<<<<

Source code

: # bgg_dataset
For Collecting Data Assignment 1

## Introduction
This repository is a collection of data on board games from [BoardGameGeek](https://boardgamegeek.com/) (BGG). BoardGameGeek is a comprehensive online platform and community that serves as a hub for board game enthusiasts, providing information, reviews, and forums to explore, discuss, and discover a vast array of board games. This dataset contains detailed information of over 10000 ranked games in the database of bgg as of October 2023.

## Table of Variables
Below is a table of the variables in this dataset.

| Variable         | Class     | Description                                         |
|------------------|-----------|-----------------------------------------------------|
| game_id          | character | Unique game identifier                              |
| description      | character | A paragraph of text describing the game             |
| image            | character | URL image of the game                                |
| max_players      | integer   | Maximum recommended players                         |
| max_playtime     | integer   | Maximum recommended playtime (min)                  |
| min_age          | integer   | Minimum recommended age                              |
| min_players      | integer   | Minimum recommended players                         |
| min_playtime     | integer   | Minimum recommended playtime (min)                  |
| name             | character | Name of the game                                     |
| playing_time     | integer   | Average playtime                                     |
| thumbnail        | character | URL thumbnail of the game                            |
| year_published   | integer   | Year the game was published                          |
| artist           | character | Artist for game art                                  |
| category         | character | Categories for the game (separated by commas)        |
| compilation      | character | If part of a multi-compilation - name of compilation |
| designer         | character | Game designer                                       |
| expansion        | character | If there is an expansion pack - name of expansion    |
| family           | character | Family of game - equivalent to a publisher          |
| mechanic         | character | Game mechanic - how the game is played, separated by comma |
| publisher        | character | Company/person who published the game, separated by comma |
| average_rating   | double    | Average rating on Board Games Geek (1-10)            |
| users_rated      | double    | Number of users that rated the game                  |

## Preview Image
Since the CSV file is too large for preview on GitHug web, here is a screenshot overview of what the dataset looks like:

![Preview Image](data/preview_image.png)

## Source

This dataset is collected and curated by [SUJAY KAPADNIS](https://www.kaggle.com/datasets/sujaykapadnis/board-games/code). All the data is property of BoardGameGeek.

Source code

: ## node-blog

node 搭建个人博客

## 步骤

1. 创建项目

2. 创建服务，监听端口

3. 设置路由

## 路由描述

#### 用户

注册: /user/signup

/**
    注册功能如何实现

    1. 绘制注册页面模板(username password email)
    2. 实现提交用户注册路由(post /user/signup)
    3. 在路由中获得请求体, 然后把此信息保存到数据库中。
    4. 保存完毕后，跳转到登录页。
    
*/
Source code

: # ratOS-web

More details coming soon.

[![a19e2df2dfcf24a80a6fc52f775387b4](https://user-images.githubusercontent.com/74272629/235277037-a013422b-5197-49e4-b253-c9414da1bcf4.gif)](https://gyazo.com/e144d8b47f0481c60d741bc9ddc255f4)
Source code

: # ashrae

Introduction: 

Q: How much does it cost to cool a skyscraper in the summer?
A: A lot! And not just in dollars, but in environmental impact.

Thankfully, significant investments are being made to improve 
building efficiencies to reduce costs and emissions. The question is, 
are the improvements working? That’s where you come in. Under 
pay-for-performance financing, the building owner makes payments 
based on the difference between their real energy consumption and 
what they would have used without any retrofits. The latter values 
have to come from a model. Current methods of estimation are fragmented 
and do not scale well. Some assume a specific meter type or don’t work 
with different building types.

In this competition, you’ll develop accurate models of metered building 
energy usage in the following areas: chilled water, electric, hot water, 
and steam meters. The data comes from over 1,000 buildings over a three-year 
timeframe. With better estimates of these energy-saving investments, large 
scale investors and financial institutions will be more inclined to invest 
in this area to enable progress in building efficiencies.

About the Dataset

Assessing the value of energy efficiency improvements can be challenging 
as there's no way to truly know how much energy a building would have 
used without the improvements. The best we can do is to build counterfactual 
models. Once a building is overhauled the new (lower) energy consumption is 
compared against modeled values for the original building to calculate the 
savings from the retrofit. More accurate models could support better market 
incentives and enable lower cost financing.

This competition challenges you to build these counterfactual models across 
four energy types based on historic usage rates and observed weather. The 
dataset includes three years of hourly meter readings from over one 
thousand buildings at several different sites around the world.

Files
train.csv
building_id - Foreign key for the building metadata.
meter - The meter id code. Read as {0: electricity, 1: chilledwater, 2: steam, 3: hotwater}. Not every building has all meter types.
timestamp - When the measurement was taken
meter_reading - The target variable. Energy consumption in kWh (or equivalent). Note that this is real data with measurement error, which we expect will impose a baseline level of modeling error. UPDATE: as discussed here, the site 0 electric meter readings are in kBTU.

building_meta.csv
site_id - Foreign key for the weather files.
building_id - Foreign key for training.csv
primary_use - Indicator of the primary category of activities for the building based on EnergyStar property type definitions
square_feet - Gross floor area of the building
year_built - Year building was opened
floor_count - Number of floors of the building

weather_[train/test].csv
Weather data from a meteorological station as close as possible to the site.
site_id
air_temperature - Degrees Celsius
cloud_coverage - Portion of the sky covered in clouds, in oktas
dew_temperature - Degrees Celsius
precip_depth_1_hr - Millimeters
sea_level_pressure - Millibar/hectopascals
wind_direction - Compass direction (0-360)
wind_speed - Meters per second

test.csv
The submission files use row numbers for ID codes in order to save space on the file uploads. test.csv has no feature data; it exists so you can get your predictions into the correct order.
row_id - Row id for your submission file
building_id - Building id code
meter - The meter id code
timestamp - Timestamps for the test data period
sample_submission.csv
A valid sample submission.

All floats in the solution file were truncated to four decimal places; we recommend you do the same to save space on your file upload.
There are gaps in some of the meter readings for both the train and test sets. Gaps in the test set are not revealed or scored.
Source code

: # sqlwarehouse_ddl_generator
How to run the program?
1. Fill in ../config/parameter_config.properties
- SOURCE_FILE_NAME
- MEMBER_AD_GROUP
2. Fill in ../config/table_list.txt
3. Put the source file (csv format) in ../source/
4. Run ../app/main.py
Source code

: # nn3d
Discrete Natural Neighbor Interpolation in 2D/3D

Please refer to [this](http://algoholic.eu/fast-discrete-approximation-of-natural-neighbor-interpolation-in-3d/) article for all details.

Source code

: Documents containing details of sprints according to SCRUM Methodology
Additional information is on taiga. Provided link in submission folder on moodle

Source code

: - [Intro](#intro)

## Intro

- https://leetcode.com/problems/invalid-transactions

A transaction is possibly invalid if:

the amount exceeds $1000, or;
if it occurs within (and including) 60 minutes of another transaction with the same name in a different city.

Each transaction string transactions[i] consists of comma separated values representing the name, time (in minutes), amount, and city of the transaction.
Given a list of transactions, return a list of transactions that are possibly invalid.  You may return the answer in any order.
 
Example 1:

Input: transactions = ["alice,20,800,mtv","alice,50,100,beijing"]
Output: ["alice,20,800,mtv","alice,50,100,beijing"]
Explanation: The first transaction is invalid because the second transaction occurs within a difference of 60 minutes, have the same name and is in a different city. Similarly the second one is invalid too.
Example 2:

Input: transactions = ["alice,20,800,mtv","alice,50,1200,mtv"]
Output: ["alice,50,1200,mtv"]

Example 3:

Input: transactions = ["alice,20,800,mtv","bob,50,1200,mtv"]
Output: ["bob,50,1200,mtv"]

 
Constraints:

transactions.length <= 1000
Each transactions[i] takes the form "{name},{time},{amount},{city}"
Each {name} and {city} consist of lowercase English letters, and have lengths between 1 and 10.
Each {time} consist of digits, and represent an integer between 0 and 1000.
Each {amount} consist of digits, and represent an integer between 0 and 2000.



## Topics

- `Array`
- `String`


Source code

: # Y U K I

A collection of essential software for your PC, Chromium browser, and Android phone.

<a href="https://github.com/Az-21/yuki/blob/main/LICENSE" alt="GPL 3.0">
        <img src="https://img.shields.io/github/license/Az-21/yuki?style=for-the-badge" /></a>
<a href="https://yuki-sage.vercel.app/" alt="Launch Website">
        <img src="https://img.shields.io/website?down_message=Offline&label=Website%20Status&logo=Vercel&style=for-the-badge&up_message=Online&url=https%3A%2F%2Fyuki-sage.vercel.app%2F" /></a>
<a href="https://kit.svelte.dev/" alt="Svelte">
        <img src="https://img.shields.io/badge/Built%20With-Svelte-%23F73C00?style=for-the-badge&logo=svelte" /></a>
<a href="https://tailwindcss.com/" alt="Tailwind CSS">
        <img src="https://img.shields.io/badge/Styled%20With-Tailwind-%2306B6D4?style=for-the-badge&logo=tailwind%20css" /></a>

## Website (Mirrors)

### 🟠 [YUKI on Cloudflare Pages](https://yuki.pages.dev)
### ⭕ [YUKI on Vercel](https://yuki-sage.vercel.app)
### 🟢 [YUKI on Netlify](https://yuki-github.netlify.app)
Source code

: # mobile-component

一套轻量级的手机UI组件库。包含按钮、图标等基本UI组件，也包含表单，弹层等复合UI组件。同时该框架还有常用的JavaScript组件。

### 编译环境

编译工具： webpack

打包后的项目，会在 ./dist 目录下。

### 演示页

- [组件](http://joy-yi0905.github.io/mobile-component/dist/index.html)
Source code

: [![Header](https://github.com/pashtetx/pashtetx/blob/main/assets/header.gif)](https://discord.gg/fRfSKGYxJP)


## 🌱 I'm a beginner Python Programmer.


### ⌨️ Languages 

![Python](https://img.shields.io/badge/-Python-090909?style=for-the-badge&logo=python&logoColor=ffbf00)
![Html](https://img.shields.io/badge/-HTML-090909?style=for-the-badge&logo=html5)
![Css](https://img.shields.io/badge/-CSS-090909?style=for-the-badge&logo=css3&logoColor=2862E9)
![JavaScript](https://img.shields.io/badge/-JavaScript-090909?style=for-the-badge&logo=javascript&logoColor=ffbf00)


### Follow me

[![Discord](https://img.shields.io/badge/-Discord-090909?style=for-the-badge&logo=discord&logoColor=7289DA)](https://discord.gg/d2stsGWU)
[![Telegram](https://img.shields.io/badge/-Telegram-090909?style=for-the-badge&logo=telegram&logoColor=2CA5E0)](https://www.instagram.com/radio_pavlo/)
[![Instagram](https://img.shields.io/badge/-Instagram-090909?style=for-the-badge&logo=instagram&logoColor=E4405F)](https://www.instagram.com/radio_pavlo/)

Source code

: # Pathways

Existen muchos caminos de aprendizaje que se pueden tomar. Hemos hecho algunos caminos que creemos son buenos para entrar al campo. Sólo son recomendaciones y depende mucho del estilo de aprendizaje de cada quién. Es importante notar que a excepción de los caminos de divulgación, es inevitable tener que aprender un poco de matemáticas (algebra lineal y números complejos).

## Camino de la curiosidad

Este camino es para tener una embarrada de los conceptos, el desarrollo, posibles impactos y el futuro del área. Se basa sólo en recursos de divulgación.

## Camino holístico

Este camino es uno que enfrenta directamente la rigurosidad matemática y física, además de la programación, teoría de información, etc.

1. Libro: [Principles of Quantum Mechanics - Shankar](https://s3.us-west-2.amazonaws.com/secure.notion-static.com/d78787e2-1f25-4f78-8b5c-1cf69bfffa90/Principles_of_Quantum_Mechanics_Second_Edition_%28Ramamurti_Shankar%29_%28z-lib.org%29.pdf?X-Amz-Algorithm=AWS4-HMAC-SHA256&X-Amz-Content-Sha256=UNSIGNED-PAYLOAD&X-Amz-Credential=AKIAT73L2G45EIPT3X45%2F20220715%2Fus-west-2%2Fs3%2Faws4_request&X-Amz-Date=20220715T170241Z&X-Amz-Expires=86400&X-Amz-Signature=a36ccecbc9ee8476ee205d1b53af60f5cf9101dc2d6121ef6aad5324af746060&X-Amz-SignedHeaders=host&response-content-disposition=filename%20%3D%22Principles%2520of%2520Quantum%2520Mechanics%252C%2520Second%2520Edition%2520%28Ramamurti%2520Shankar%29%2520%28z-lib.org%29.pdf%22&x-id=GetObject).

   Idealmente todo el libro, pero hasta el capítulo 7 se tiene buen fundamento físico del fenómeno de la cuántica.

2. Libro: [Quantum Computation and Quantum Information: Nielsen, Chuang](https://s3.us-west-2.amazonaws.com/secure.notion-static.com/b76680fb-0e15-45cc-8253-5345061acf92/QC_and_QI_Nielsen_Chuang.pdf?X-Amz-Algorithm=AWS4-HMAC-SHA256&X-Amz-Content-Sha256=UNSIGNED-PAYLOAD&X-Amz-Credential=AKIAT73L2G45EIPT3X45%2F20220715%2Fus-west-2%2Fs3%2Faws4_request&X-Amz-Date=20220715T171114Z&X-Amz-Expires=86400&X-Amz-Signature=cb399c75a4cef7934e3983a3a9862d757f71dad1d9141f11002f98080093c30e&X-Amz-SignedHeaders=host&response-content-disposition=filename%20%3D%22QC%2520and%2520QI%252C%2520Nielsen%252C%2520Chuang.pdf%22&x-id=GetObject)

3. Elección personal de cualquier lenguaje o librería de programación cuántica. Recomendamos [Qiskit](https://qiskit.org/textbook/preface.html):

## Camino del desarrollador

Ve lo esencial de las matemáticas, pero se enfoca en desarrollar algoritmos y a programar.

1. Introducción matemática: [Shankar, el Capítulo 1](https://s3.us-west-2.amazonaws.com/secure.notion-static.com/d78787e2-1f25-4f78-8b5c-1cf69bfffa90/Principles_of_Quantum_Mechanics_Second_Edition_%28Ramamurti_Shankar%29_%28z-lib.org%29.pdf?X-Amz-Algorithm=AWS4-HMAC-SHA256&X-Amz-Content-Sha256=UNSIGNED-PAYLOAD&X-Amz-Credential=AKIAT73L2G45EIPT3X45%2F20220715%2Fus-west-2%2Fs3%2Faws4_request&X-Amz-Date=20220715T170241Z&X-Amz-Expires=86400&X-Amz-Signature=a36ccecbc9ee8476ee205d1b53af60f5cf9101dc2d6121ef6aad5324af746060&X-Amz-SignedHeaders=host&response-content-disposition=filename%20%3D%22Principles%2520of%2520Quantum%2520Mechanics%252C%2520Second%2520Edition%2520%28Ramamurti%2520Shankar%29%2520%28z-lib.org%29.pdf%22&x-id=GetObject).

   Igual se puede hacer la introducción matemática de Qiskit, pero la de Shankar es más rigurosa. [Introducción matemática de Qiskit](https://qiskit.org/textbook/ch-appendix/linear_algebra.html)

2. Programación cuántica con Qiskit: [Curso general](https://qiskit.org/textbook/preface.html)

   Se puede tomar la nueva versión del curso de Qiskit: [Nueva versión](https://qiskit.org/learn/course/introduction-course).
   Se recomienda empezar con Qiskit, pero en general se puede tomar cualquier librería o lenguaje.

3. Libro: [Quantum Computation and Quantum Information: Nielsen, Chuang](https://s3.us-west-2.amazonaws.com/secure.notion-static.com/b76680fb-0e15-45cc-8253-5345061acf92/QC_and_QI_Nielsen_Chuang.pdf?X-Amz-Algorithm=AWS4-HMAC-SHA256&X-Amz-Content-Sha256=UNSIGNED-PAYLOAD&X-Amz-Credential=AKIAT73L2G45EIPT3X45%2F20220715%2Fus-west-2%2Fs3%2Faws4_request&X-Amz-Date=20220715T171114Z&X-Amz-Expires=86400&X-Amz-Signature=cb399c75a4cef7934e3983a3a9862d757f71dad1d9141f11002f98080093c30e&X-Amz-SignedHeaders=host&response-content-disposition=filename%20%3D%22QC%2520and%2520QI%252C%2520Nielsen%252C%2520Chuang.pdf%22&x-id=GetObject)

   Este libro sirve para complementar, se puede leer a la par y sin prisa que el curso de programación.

>>>>

◆ **Work order**
Which lines hold the word "playtime"? Return all of them from the records above.

◆ **Response area**
| max_playtime     | integer   | Maximum recommended playtime (min)                  |
| min_playtime     | integer   | Minimum recommended playtime (min)                  |
| playing_time     | integer   | Average playtime                                     |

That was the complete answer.